_What the task asks_
Set down every record below exactly as written.
------ Exercise data
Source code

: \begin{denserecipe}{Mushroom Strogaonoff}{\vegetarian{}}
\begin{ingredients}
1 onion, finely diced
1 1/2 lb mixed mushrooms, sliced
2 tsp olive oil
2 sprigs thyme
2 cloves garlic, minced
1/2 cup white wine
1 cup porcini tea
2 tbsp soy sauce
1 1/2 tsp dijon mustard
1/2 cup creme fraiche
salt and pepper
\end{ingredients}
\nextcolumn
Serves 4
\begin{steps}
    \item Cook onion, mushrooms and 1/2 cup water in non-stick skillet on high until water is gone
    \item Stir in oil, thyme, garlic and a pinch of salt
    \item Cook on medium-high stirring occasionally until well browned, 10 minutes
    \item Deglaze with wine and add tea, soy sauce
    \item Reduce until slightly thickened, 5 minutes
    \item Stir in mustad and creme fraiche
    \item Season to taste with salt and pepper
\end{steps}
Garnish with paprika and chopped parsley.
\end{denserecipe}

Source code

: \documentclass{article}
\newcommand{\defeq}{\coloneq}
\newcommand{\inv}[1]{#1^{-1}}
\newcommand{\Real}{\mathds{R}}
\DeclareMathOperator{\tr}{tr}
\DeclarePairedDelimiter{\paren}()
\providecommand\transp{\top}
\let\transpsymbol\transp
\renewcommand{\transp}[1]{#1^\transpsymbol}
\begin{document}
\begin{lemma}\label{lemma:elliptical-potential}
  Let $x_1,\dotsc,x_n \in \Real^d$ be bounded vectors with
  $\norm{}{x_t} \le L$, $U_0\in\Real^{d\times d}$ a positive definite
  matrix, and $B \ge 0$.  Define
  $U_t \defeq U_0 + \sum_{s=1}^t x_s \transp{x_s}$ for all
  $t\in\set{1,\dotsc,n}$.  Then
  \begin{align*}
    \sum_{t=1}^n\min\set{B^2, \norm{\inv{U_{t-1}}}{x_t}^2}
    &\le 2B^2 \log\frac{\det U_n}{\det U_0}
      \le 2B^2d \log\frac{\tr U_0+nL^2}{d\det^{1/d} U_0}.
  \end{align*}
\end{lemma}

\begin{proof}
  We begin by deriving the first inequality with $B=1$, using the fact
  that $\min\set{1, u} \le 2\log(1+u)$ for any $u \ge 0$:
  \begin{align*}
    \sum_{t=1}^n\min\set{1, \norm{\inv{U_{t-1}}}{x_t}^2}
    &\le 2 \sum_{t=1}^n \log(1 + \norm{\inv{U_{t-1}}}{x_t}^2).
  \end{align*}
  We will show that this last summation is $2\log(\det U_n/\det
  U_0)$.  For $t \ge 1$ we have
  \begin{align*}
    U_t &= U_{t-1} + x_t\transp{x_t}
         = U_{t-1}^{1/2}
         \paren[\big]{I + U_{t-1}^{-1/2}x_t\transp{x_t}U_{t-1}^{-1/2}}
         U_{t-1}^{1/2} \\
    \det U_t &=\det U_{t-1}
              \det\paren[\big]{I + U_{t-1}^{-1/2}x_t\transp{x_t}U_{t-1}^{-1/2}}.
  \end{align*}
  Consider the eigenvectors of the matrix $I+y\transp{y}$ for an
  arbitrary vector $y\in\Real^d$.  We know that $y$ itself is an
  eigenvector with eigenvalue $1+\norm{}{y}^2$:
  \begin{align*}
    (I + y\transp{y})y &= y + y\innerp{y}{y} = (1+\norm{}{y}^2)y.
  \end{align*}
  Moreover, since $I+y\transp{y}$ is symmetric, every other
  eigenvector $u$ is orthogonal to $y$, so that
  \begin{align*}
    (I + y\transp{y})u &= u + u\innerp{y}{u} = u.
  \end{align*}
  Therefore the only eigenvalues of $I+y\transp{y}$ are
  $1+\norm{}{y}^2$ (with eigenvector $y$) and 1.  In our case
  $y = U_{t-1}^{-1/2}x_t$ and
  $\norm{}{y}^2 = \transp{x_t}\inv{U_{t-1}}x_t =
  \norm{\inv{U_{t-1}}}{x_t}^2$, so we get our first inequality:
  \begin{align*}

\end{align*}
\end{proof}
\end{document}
------------
_Output below_
Source code

: \begin{denserecipe}{Mushroom Strogaonoff}{\vegetarian{}}
\begin{ingredients}
1 onion, finely diced
1 1/2 lb mixed mushrooms, sliced
2 tsp olive oil
2 sprigs thyme
2 cloves garlic, minced
1/2 cup white wine
1 cup porcini tea
2 tbsp soy sauce
1 1/2 tsp dijon mustard
1/2 cup creme fraiche
salt and pepper
\end{ingredients}
\nextcolumn
Serves 4
\begin{steps}
    \item Cook onion, mushrooms and 1/2 cup water in non-stick skillet on high until water is gone
    \item Stir in oil, thyme, garlic and a pinch of salt
    \item Cook on medium-high stirring occasionally until well browned, 10 minutes
    \item Deglaze with wine and add tea, soy sauce
    \item Reduce until slightly thickened, 5 minutes
    \item Stir in mustad and creme fraiche
    \item Season to taste with salt and pepper
\end{steps}
Garnish with paprika and chopped parsley.
\end{denserecipe}

Source code

: \documentclass{article}
\newcommand{\defeq}{\coloneq}
\newcommand{\inv}[1]{#1^{-1}}
\newcommand{\Real}{\mathds{R}}
\DeclareMathOperator{\tr}{tr}
\DeclarePairedDelimiter{\paren}()
\providecommand\transp{\top}
\let\transpsymbol\transp
\renewcommand{\transp}[1]{#1^\transpsymbol}
\begin{document}
\begin{lemma}\label{lemma:elliptical-potential}
  Let $x_1,\dotsc,x_n \in \Real^d$ be bounded vectors with
  $\norm{}{x_t} \le L$, $U_0\in\Real^{d\times d}$ a positive definite
  matrix, and $B \ge 0$.  Define
  $U_t \defeq U_0 + \sum_{s=1}^t x_s \transp{x_s}$ for all
  $t\in\set{1,\dotsc,n}$.  Then
  \begin{align*}
    \sum_{t=1}^n\min\set{B^2, \norm{\inv{U_{t-1}}}{x_t}^2}
    &\le 2B^2 \log\frac{\det U_n}{\det U_0}
      \le 2B^2d \log\frac{\tr U_0+nL^2}{d\det^{1/d} U_0}.
  \end{align*}
\end{lemma}

\begin{proof}
  We begin by deriving the first inequality with $B=1$, using the fact
  that $\min\set{1, u} \le 2\log(1+u)$ for any $u \ge 0$:
  \begin{align*}
    \sum_{t=1}^n\min\set{1, \norm{\inv{U_{t-1}}}{x_t}^2}
    &\le 2 \sum_{t=1}^n \log(1 + \norm{\inv{U_{t-1}}}{x_t}^2).
  \end{align*}
  We will show that this last summation is $2\log(\det U_n/\det
  U_0)$.  For $t \ge 1$ we have
  \begin{align*}
    U_t &= U_{t-1} + x_t\transp{x_t}
         = U_{t-1}^{1/2}
         \paren[\big]{I + U_{t-1}^{-1/2}x_t\transp{x_t}U_{t-1}^{-1/2}}
         U_{t-1}^{1/2} \\
    \det U_t &=\det U_{t-1}
              \det\paren[\big]{I + U_{t-1}^{-1/2}x_t\transp{x_t}U_{t-1}^{-1/2}}.
  \end{align*}
  Consider the eigenvectors of the matrix $I+y\transp{y}$ for an
  arbitrary vector $y\in\Real^d$.  We know that $y$ itself is an
  eigenvector with eigenvalue $1+\norm{}{y}^2$:
  \begin{align*}
    (I + y\transp{y})y &= y + y\innerp{y}{y} = (1+\norm{}{y}^2)y.
  \end{align*}
  Moreover, since $I+y\transp{y}$ is symmetric, every other
  eigenvector $u$ is orthogonal to $y$, so that
  \begin{align*}
    (I + y\transp{y})u &= u + u\innerp{y}{u} = u.
  \end{align*}
  Therefore the only eigenvalues of $I+y\transp{y}$ are
  $1+\norm{}{y}^2$ (with eigenvector $y$) and 1.  In our case
  $y = U_{t-1}^{-1/2}x_t$ and
  $\norm{}{y}^2 = \transp{x_t}\inv{U_{t-1}}x_t =
  \norm{\inv{U_{t-1}}}{x_t}^2$, so we get our first inequality:
  \begin{align*}

\end{align*}
\end{proof}
\end{document}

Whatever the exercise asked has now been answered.